記者会見
河野外務大臣臨時会見記録
(平成30年4月27日(金曜日)21時50分 於:成田空港)
冒頭発言
【河野外務大臣】本日文在寅(ムン・ジェイン)大統領と金正恩(キム・ジョンウン)国務委員長が「朝鮮半島の平和と繁栄,統一のための板門店宣言文」に署名の上,発出されました。大統領および委員長が北朝鮮の非核化などについて真剣に議論し,また金正恩委員長による北朝鮮の非核化に向けた意思を文書の上で確認したことは,北朝鮮をめぐる様々な懸案の包括的な解決に向けた前向きな動きと歓迎をしたいと思います。また今回の会談の実現に至るまでの韓国政府の努力に改めて敬意を表したいと思います。今回の会談の結果を受けて,また,きたる米朝首脳会談を通じ,北朝鮮がすべての大量破壊兵器およびあらゆる射程の弾道ミサイルの完全な検証可能な,かつ不可逆的な方法による廃棄に向けて,具体的な行動をとることを我が国として強く期待をしたいと思います。また引き続き北朝鮮の動向について我が国として重大な関心を持って情報収集,分析を行って注視していきたいと思います。拉致,核・ミサイルの包括的な解決に向け,新たに就任したポンペオ国務長官ともしっかり連携して日米韓三か国の間で緊密に協力をしてまいりたいと思います。
質疑応答
【記者】完全な非核化を共同目標とするとありましたけれども,今回の南北首脳会談で北朝鮮の非核化は進んだというふうに大臣はお考えでしょうか。

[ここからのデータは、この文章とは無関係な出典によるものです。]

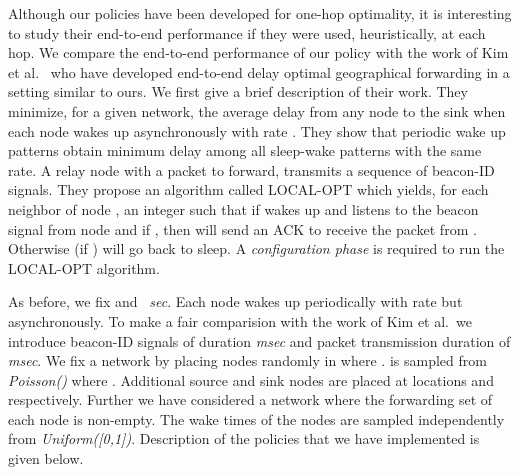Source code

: \documentclass[onecolumn]{IEEEtran}
\begin{document}
Although our policies have been developed for one-hop optimality, it
is interesting to study their end-to-end performance if they were
used, heuristically, at each hop.  We compare the end-to-end
performance of our policy with the work of Kim et
al.~\cite{kim-etal09optimal-anycast} who have developed end-to-end
delay optimal geographical forwarding in a setting similar to ours. We
first give a brief description of their work. They minimize, for a
given network, the average delay from any node to the sink when each
node  wakes up asynchronously with rate . They show that
periodic wake up patterns obtain minimum delay among all sleep-wake
patterns with the same rate. A relay node with a packet to forward,
transmits a sequence of beacon-ID signals. They propose an algorithm
called LOCAL-OPT \cite{kim-etal08tech-report} which yields, for each
neighbor  of node , an integer  such that if 
wakes up and listens to the  beacon signal from node  and if
, then  will send an ACK to receive the packet
from . Otherwise (if )  will go back to sleep. A
\emph{configuration phase} is required to run the LOCAL-OPT algorithm.

As before, we fix  and ~\emph{sec}. Each node wakes up
periodically with rate  but asynchronously.  To make a
fair comparision with the work of Kim et al.\ we introduce beacon-ID
signals of duration  \emph{msec} and packet transmission duration of
 \emph{msec}. We fix a network by placing  nodes randomly in  where .  is sampled from
\emph{Poisson()} where .  Additional source
and sink nodes are placed at locations  and 
respectively. Further we have considered a network where the
forwarding set of each node is non-empty.  The wake times of the
nodes are sampled independently from \emph{Uniform([0,1])}. Description of the policies that we have implemented is given below.
\end{document}
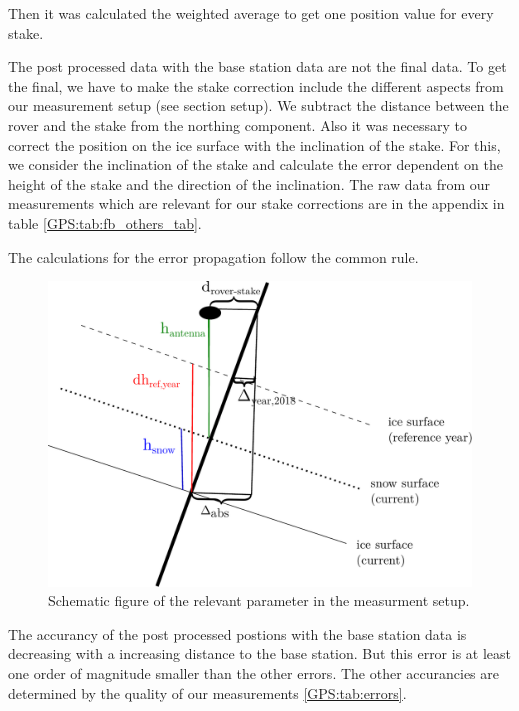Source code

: Then it was calculated the weighted average to get one position value for every stake.

The post processed data with the base station data are not the final data. 
To get the final, we have to make the stake correction include the different aspects from our measurement setup (see section setup).
We subtract the distance between the rover and the stake from the northing component.
Also it was necessary to correct the position on the ice surface with the inclination of the stake. 
For this, we consider the inclination of the stake and calculate the error dependent on the height of the stake and the direction of the inclination.
The raw data from our measurements which are relevant for our stake corrections are in the appendix in table \ref{GPS:tab:fb_others_tab}.
\medskip

The calculations for the error propagation follow the common rule.

\begin{figure}
\centering
\includegraphics[width=0.9\linewidth]{./figs/pictures/schematic_setup.pdf}
\caption{Schematic figure of the relevant parameter in the measurment setup.}
\end{figure}

The accurancy of the post processed postions with the base station data is decreasing with a increasing distance to the base station. 
But this error is at least one order of magnitude smaller than the other errors. 
The other accurancies are determined by the quality of our measurements \ref{GPS:tab:errors}.


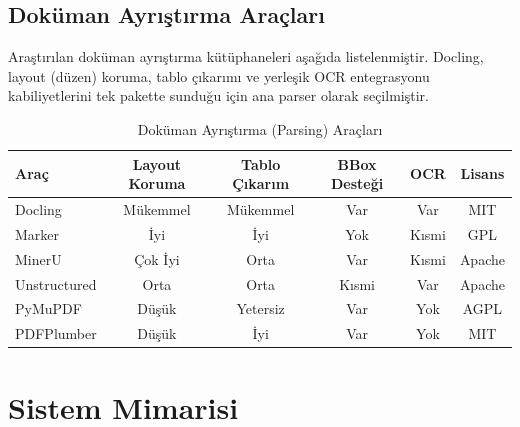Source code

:\documentclass[11pt,a4paper]{article}
\begin{document}
\subsection{Doküman Ayrıştırma Araçları}
Araştırılan doküman ayrıştırma kütüphaneleri aşağıda listelenmiştir. Docling, layout (düzen) koruma, tablo çıkarımı ve yerleşik OCR entegrasyonu kabiliyetlerini tek pakette sunduğu için ana parser olarak seçilmiştir.

\begin{table}[H]
\centering
\caption{Doküman Ayrıştırma (Parsing) Araçları}
\begin{tabular}{lccccc}
\toprule
Araç & Layout Koruma & Tablo Çıkarım & BBox Desteği & OCR & Lisans \\
\midrule
Docling & Mükemmel & Mükemmel & Var & Var & MIT \\
Marker & İyi & İyi & Yok & Kısmi & GPL \\
MinerU & Çok İyi & Orta & Var & Kısmi & Apache \\
Unstructured & Orta & Orta & Kısmi & Var & Apache \\
PyMuPDF & Düşük & Yetersiz & Var & Yok & AGPL \\
PDFPlumber & Düşük & İyi & Var & Yok & MIT \\
\bottomrule
\end{tabular}
\end{table}

\section{Sistem Mimarisi}
\end{document}
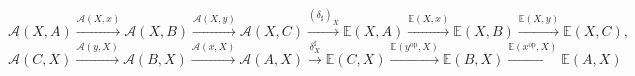 \documentclass[preview]{standalone}
\begin{document}
\begin{center}
$$\mathscr{A}(X,A) \xrightarrow{\mathscr{A}(X,x)} \mathscr{A}(X,B) \xrightarrow{\mathscr{A}(X,y)} \mathscr{A}(X,C) \xrightarrow{(\delta_\sharp)_X} \mathbb{E}(X,A) \xrightarrow{\mathbb{E}(X,x)} \mathbb{E}(X,B) \xrightarrow{\mathbb{E}(X,y)} \mathbb{E}(X,C),$$$$\mathscr{A}(C,X) \xrightarrow{\mathscr{A}(y,X)} \mathscr{A}(B,X) \xrightarrow{\mathscr{A}(x,X)} \mathscr{A}(A,X) \xrightarrow{\delta^\sharp_X} \mathbb{E}(C,X) \xrightarrow{\mathbb{E}(y^\text{op},X)} \mathbb{E}(B,X) \xrightarrow{\mathbb{E}(x^\text{op},X)} \mathbb{E}(A,X)$$
\end{center}
\end{document}
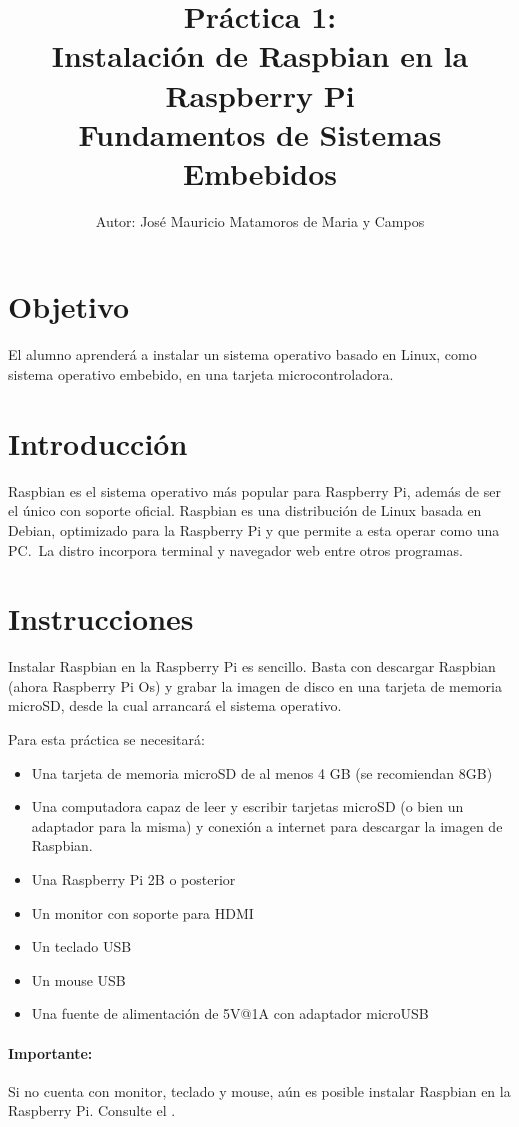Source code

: \documentclass[letterpaper,10.5pt]{article}
\author{\footnotesize Autor: José Mauricio Matamoros de Maria y Campos}
\title{Práctica 1:\\Instalación de Raspbian en la Raspberry Pi\\
{\large Fundamentos de Sistemas Embebidos}}
\date{}
\begin{document}
\maketitle

\section{Objetivo}%
\label{sec:objective}
El alumno aprenderá a instalar un sistema operativo basado en Linux, como sistema operativo embebido, en una tarjeta microcontroladora.

\section{Introducción}%
\label{sec:introduction}
Raspbian es el sistema operativo más popular para Raspberry Pi, además de ser el único con soporte oficial.
Raspbian es una distribución de Linux basada en Debian, optimizado para la Raspberry Pi y que permite a esta operar como una PC.~La distro incorpora terminal y navegador web entre otros programas.

\section{Instrucciones}%
\label{sec:instructions}

Instalar Raspbian en la Raspberry Pi es sencillo.
Basta con descargar Raspbian (ahora Raspberry Pi Os) y grabar la imagen de disco en una tarjeta de memoria microSD, desde la cual arrancará el sistema operativo.

Para esta práctica se necesitará:
\begin{itemize}[nosep]
	\item Una tarjeta de memoria microSD de al menos 4 GB (se recomiendan 8GB)
	\item Una computadora capaz de leer y escribir tarjetas microSD (o bien un adaptador para la misma) y conexión a internet para descargar la imagen de Raspbian.
	\item Una Raspberry Pi 2B o posterior
	\item Un monitor con soporte para HDMI
	\item Un teclado USB
	\item Un mouse USB
	\item Una fuente de alimentación de 5V@1A con adaptador microUSB
\end{itemize}

\paragraph*{Importante:} Si no cuenta con monitor, teclado y mouse, aún es posible instalar Raspbian en la Raspberry Pi. Consulte el .
\end{document}
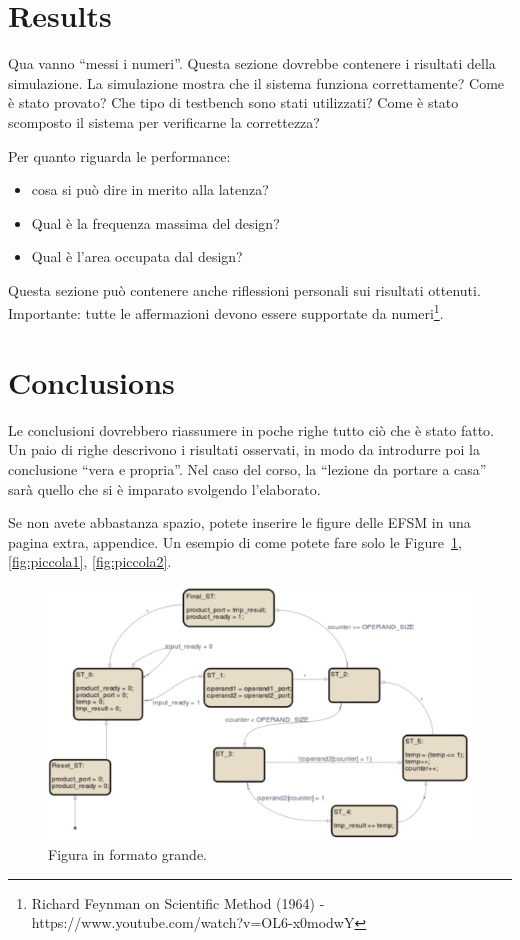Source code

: \documentclass[]{IEEEtran}
\begin{document}
\section{Results}

Qua vanno ``messi i numeri''. Questa sezione dovrebbe contenere i risultati della simulazione. La simulazione mostra che il sistema funziona correttamente? Come \`e stato provato? Che tipo di testbench sono stati utilizzati? Come \`e stato scomposto il sistema per verificarne la correttezza?

Per quanto riguarda le performance:
\begin{itemize}
\item cosa si pu\`o dire in merito alla latenza?
\item Qual è la frequenza massima del design? 
\item Qual è l'area occupata dal design? 
\end{itemize}

Questa sezione pu\`o contenere anche riflessioni personali sui risultati ottenuti. Importante: tutte le affermazioni devono essere supportate da numeri\footnote{Richard Feynman on Scientific Method (1964) -\\ https://www.youtube.com/watch?v=OL6-x0modwY}.

\section{Conclusions}
Le conclusioni dovrebbero riassumere in poche righe  tutto ci\`o che \`e stato fatto. Un paio di righe descrivono i risultati osservati, in modo da introdurre poi la conclusione ``vera e propria''. Nel caso del corso, la ``lezione da portare a casa'' sar\`a quello che si \`e imparato svolgendo l'elaborato.





\appendix
Se non avete abbastanza spazio, potete inserire le figure delle EFSM in una  pagina extra, appendice. Un esempio di come potete fare solo le Figure~\ref{fig:grande}, \ref{fig:piccola1}, \ref{fig:piccola2}.


\begin{figure}[bt]
\centering
\includegraphics[width=\textwidth]{figures/EFSM}
\caption{Figura in formato grande.}
\label{fig:grande}
\end{figure}
\end{document}
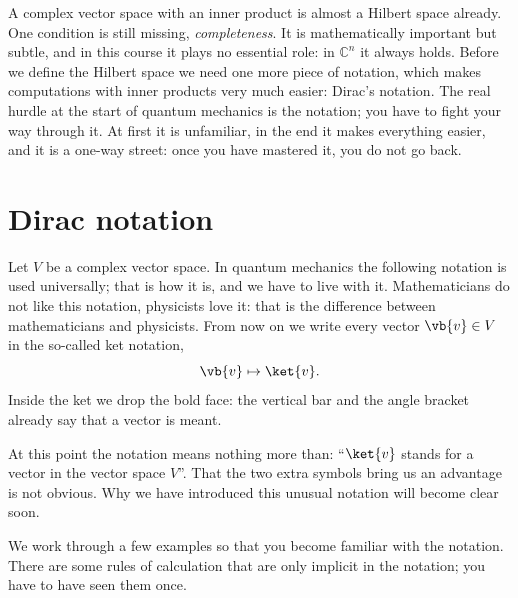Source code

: A complex vector space with an inner product is almost a Hilbert space already. One condition
is still missing, \emph{completeness}. It is mathematically important but subtle, and in this
course it plays no essential role: in $\mathbb{C}^n$ it always holds. Before we
define the Hilbert space we need one more piece of notation, which makes computations with
inner products very much easier: Dirac's notation. The real hurdle at the start of quantum
mechanics is the notation; you have to fight your way through it. At first it is unfamiliar,
in the end it makes everything easier, and it is a one-way street: once you have mastered it,
you do not go back.

\section{Dirac notation}\label{c03.s4}

Let $V$ be a complex vector space. In quantum mechanics the following notation is used
universally; that is how it is, and we have to live with it. Mathematicians do not like this
notation, physicists love it: that is the difference between mathematicians and physicists.
From now on we write every vector $\vb{v} \in V$ in the so-called ket notation,
\begin{equation*}
  \vb{v} \mapsto \ket{v} .
\end{equation*}
Inside the ket we drop the bold face: the vertical bar and the angle bracket already say that a
vector is meant.

At this point the notation means nothing more than: ``$\ket{v}$ stands for a vector in the
vector space $V$''. That the two extra symbols bring us an advantage is not obvious. Why we have
introduced this unusual notation will become clear soon.

We work through a few examples so that you become familiar with the notation. There are some
rules of calculation that are only implicit in the notation; you have to have seen them once.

【河野外務大臣】これまで対外的に言及をしていなかった北朝鮮がこうした一歩を踏み込んだというのは大きな前進と言っていいのではないかと思います。具体的には米朝の首脳会談の中で非核化については議論されるというふうに思いますが,北朝鮮が意思を表明をしたというのは,一歩前進ととらえてよろしいのではないかと思います。
【記者】拉致問題については宣言の中で触れられていません。どのように受け止めていらっしゃいますか。
【河野外務大臣】拉致問題に関しては,様々北朝鮮に日本の思いというのも伝わっておりますし,日朝平壌宣言に基づいて核・ミサイル,拉致問題を解決し,国交を正常化する,その基本方針に変わりはないということも伝わっておりますので,これから様々な動きがあるというふうに思っております。
【記者】今,北朝鮮の非核化というふうにおっしゃいましたけれども,今日の宣言ではですね,非核化の対象が朝鮮半島ということになっていますけれども,この違いといういうのはですね,在韓米軍との関係も含めてどのように受け止めていますか。
【河野外務大臣】もうこれは既に過去,韓国は核兵器を持っていないし,在韓米軍も核がないということは表明をしておりますので,北朝鮮の非核化というのが朝鮮半島の非核化につながるわけですから,そこはしっかり,そうつながるように日本としても注視していきたいと思います。
【記者】最大限の圧力をかけ続ける今までの政策は,これは変わる可能性があるのですか。
【河野外務大臣】変わりません。北朝鮮が具体的な行動をとるまでは,国際社会はきちんと経済制裁を維持し,最大限の圧力をかけ続けるということは,様々な場で確認をしてきておりますので,今日のこのことによってそれが変わることはありません。
【記者】拉致に関するやりとりは今日情報は入ってきていますか。
【河野外務大臣】韓国から様々情報を入手して分析をしていきたいと思っています。
【記者】記者会見のほうで金正恩委員長のほうから具体的に非核化という発言が自分の口からは出てこなかった点に関してはどのようにお感じになっていますか。
【河野外務大臣】様々見方はあると思いますが,今まで対外的に全く言及していなかったことに比べればここ最近の北朝鮮の動きは前に向かって進んでいるのではないかと思いますし,具体的な非核化についての議論は米朝の首脳会談で行われるものと認識しています。